- Activity -
Reprint all of the data below exactly as shown and skip every image.

---------- Dataset records

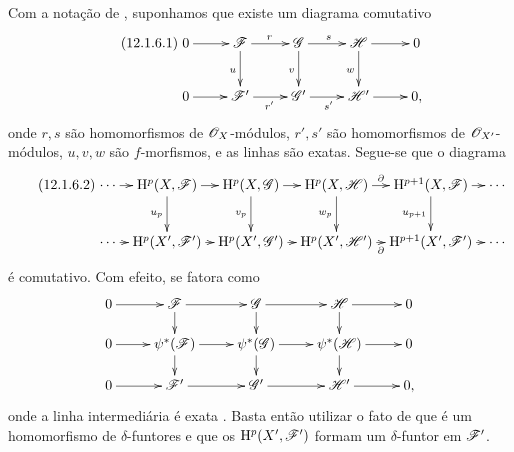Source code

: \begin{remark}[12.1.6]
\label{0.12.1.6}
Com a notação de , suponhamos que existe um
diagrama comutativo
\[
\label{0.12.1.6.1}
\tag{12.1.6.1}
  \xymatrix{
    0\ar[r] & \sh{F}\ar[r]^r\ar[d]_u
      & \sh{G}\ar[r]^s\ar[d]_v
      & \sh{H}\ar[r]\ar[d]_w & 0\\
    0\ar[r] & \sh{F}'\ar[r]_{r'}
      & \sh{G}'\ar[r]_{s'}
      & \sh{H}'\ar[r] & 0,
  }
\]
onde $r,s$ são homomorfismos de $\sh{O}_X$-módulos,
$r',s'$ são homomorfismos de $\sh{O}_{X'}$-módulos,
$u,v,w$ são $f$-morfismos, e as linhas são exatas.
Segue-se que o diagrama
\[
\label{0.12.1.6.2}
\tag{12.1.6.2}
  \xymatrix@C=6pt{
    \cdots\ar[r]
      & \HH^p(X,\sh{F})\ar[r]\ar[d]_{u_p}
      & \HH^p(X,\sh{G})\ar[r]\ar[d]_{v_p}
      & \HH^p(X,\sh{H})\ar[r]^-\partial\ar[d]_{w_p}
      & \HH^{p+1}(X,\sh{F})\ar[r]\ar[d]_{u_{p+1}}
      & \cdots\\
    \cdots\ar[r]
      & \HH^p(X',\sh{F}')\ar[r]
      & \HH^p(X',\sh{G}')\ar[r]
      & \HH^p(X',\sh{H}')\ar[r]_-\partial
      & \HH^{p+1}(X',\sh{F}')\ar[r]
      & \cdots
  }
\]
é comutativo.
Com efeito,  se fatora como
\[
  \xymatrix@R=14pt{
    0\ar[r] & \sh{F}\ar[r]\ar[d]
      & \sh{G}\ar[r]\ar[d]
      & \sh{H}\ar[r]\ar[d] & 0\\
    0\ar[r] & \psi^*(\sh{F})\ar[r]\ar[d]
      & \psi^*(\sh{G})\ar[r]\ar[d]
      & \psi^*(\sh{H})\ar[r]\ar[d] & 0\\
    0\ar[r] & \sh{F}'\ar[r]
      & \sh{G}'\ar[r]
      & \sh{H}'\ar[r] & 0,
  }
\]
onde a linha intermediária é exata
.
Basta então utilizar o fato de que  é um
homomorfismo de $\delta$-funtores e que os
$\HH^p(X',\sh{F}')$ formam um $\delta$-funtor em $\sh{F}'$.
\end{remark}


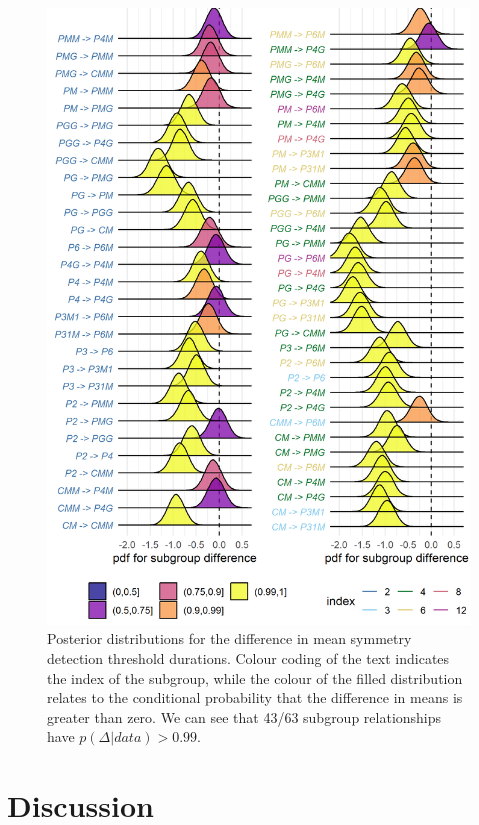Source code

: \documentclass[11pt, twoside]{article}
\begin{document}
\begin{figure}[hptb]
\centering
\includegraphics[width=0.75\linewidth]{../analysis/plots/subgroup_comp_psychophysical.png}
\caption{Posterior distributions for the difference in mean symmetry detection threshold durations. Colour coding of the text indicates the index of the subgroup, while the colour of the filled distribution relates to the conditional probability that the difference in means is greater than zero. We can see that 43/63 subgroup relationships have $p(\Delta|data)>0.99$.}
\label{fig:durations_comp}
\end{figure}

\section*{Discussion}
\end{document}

--------------------

- The answer -
Source code

: \begin{remark}[12.1.6]
\label{0.12.1.6}
Com a notação de , suponhamos que existe um
diagrama comutativo
\[
\label{0.12.1.6.1}
\tag{12.1.6.1}
  \xymatrix{
    0\ar[r] & \sh{F}\ar[r]^r\ar[d]_u
      & \sh{G}\ar[r]^s\ar[d]_v
      & \sh{H}\ar[r]\ar[d]_w & 0\\
    0\ar[r] & \sh{F}'\ar[r]_{r'}
      & \sh{G}'\ar[r]_{s'}
      & \sh{H}'\ar[r] & 0,
  }
\]
onde $r,s$ são homomorfismos de $\sh{O}_X$-módulos,
$r',s'$ são homomorfismos de $\sh{O}_{X'}$-módulos,
$u,v,w$ são $f$-morfismos, e as linhas são exatas.
Segue-se que o diagrama
\[
\label{0.12.1.6.2}
\tag{12.1.6.2}
  \xymatrix@C=6pt{
    \cdots\ar[r]
      & \HH^p(X,\sh{F})\ar[r]\ar[d]_{u_p}
      & \HH^p(X,\sh{G})\ar[r]\ar[d]_{v_p}
      & \HH^p(X,\sh{H})\ar[r]^-\partial\ar[d]_{w_p}
      & \HH^{p+1}(X,\sh{F})\ar[r]\ar[d]_{u_{p+1}}
      & \cdots\\
    \cdots\ar[r]
      & \HH^p(X',\sh{F}')\ar[r]
      & \HH^p(X',\sh{G}')\ar[r]
      & \HH^p(X',\sh{H}')\ar[r]_-\partial
      & \HH^{p+1}(X',\sh{F}')\ar[r]
      & \cdots
  }
\]
é comutativo.
Com efeito,  se fatora como
\[
  \xymatrix@R=14pt{
    0\ar[r] & \sh{F}\ar[r]\ar[d]
      & \sh{G}\ar[r]\ar[d]
      & \sh{H}\ar[r]\ar[d] & 0\\
    0\ar[r] & \psi^*(\sh{F})\ar[r]\ar[d]
      & \psi^*(\sh{G})\ar[r]\ar[d]
      & \psi^*(\sh{H})\ar[r]\ar[d] & 0\\
    0\ar[r] & \sh{F}'\ar[r]
      & \sh{G}'\ar[r]
      & \sh{H}'\ar[r] & 0,
  }
\]
onde a linha intermediária é exata
.
Basta então utilizar o fato de que  é um
homomorfismo de $\delta$-funtores e que os
$\HH^p(X',\sh{F}')$ formam um $\delta$-funtor em $\sh{F}'$.
\end{remark}


Source code

: \documentclass[11pt, twoside]{article}
\begin{document}
\begin{figure}[hptb]
\centering
\includegraphics[width=0.75\linewidth]{../analysis/plots/subgroup_comp_psychophysical.png}
\caption{Posterior distributions for the difference in mean symmetry detection threshold durations. Colour coding of the text indicates the index of the subgroup, while the colour of the filled distribution relates to the conditional probability that the difference in means is greater than zero. We can see that 43/63 subgroup relationships have $p(\Delta|data)>0.99$.}
\label{fig:durations_comp}
\end{figure}

\section*{Discussion}
\end{document}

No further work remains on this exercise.